Recognizing signs of child abuse and neglect

Children who show signs of regression to early childhood behaviors, onset of fear of places or people, or even simply voicing that someone makes them uncomfortable or scared, is a potential sign of a bad situation.

LAKE CHARLES, La. (KPLC) - Can you spot the signs of child abuse? It’s more important than ever, with experts saying child abuse cases have risen during COVID-19 restrictions. The first step in helping abused or neglected children is learning to recognize warning signs of abuse or neglect.

“What I typically tell parents that we talk to here at our Child Advocacy Center, you want to recognize anything that is not typical behavior for your child,” said Vice President of the Family and Youth Agency, Erika Doshier.

Children who show signs of regression to early childhood behaviors, onset of fear of places or people, or even simply voicing that someone makes them uncomfortable or scared, is a potential sign of a bad situation.

“You don’t just want to automatically assume that something may have occurred,” Doshier said. “You want to make sure to communicate openly about having boundaries and what that means to keep your body safe. Give your child the tools necessary to talk to you openly.”

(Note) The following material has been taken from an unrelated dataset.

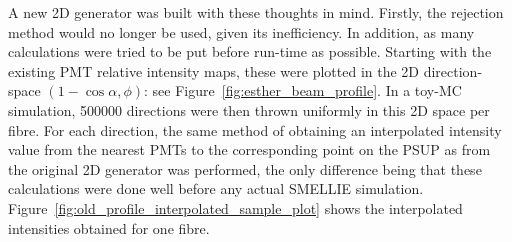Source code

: A new 2D generator was built with these thoughts in mind. Firstly, the rejection method would no longer be used, given its inefficiency. In addition, as many calculations were tried to be put before run-time as possible. Starting with the existing PMT relative intensity maps, these were plotted in the 2D direction-space $(1-\cos\alpha, \phi)$: see Figure~\ref{fig:esther_beam_profile}. In a toy-MC simulation, \num{500000} directions were then thrown uniformly in this 2D space per fibre. For each direction, the same method of obtaining an interpolated intensity value from the nearest PMTs to the corresponding point on the PSUP as from the original 2D generator was performed, the only difference being that these calculations were done well before any actual SMELLIE simulation. Figure~\ref{fig:old_profile_interpolated_sample_plot} shows the interpolated intensities obtained for one fibre.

Once a referral to the Child Advocacy Center is made, the child will be interviewed and will then receive counseling through the agency. “As soon as a child comes and talks about what occurred, they are funneled to receiving services,” Doshier said. “Addressing the trauma is a huge portion of the healing process when it comes to a child who was a victim of child abuse.”

As more children are going to school virtually and parents are working from home, the agency has seen a rise in abuse cases. These stresses can advance into serious problems.

“Anything from physical abuse, witnessing a violent crime, or whatever reason there is a domestic dispute with the kids witnessing, to online solicitation.”

It is important to monitor online devices when children are not attending virtual schooling.

“You want to talk to them about it if it is someone they don’t know in real life,” Doshier said. “That person is a stranger. Create that boundary when it comes to internet safety.”